Overcoming Darkness

July 4, 2020

4 In their case, the god of this age has blinded the minds of the unbelievers to keep them from seeing the light of the gospel of the glory of Christ, who is the image of God. 5 For we are not proclaiming ourselves but Jesus Christ as Lord, and ourselves as your servants for Jesus’s sake. 6 For God who said, “Let light shine out of darkness,” has shone in our hearts to give the light of the knowledge of God’s glory in the face of Jesus Christ.

2 Corinthians 4:4-6

Written by Reid Patton from the Station Hill Campus

Exodus 20:4-5a reads: “Do not make an idol for yourself, whether in the shape of anything in the heavens above or on the earth below or in the waters under the earth. Do not bow in worship to them, and do not serve them.”

An idol is not just a carved image of a false god. An idol is anything, good or bad, that we allow to overtake our affection for the one true God. Like any sin, idolatry begins in our heart. John Calvin famously called the unrepentant heart a “factory of idols.” No one has to teach us to make idols; it’s something we do quite naturally. From birth, we perpetually give the focus of our heart to things other than God. Thankfully, God has provided a solution.

The good news for those who believe in Jesus is that the gospel gives us the power to obey the second (and every other) commandment of God. But this still raises the question: why are idols so appealing? As we are seeking to tell other people about Jesus, why is it so hard for our friends to lay aside the idols they’ve created and worship the one true God? In 2 Corinthians, Paul gives us an answer.

“The god of this age (Satan) has blinded the minds of unbelievers to keep them from seeing the light of the gospel of the glory of Christ.” Elsewhere Paul said that the mindset of people trapped in sin is “hostile to God because it does not submit to God’s law” (Romans 8:7). Taken together, these verses reveal two truths about our lost friends. 1) They have trouble seeing Jesus because we have an enemy working overtime to keep them from seeing Him. 2) They don’t see Jesus because continually breaking God’s law has made their hearts hard toward God. 

With all this against us, how then should we proceed?

First, we commit ourselves to praying earnestly and desperately for our lost friend, believing God can overcome these limitations and help them to see the light that has “shone in our hearts to give the light of the knowledge of God’s glory in the face of Jesus Christ.” Only God can overcome a heart that is set against Him. We trust Him to do the work.

Second, we preach the true and full gospel, as Paul did. The message isn’t going to resonate with everyone. But our goal isn’t to please people; it’s to be faithful messengers of the gospel. If our goal is to please people, then we wouldn’t be preaching about Jesus—we would be preaching about ourselves. When we preach Jesus, we affirm His singular power to save through the gospel message.

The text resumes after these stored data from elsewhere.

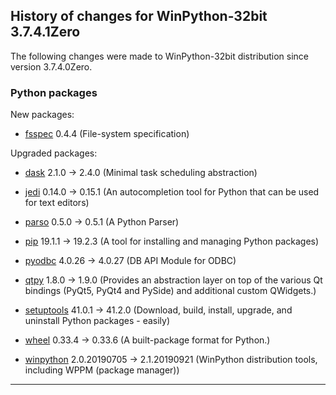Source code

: ﻿## History of changes for WinPython-32bit 3.7.4.1Zero

The following changes were made to WinPython-32bit distribution since version 3.7.4.0Zero.

### Python packages

New packages:

  * [fsspec](https://pypi.org/project/fsspec) 0.4.4 (File-system specification)

Upgraded packages:

  * [dask](https://pypi.org/project/dask) 2.1.0 → 2.4.0 (Minimal task scheduling abstraction)
  * [jedi](https://pypi.org/project/jedi) 0.14.0 → 0.15.1 (An autocompletion tool for Python that can be used for text editors)
  * [parso](https://pypi.org/project/parso) 0.5.0 → 0.5.1 (A Python Parser)
  * [pip](https://pypi.org/project/pip) 19.1.1 → 19.2.3 (A tool for installing and managing Python packages)
  * [pyodbc](https://pypi.org/project/pyodbc) 4.0.26 → 4.0.27 (DB API Module for ODBC)
  * [qtpy](https://pypi.org/project/qtpy) 1.8.0 → 1.9.0 (Provides an abstraction layer on top of the various Qt bindings (PyQt5, PyQt4 and PySide) and additional custom QWidgets.)
  * [setuptools](https://pypi.org/project/setuptools) 41.0.1 → 41.2.0 (Download, build, install, upgrade, and uninstall Python packages - easily)
  * [wheel](https://pypi.org/project/wheel) 0.33.4 → 0.33.6 (A built-package format for Python.)
  * [winpython](http://winpython.github.io/) 2.0.20190705 → 2.1.20190921 (WinPython distribution tools, including WPPM (package manager))

* * *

Finally, we pursue our own discipleship and sanctification so that we are continually transformed into the likeness of Jesus who is the true image of God. This process will take a lifetime, and it requires humility. However, God’s work in our hearts to overcome our sin can be a powerful witness to our friends who are in need of Jesus.

Questions to Ask Yourself

  1. What lost friends are you praying for?
  2. What lost friends are you engaging with the gospel so they might come to see Jesus?
  3. How are you cultivating the life of Christ in your own life so others might see Jesus through you?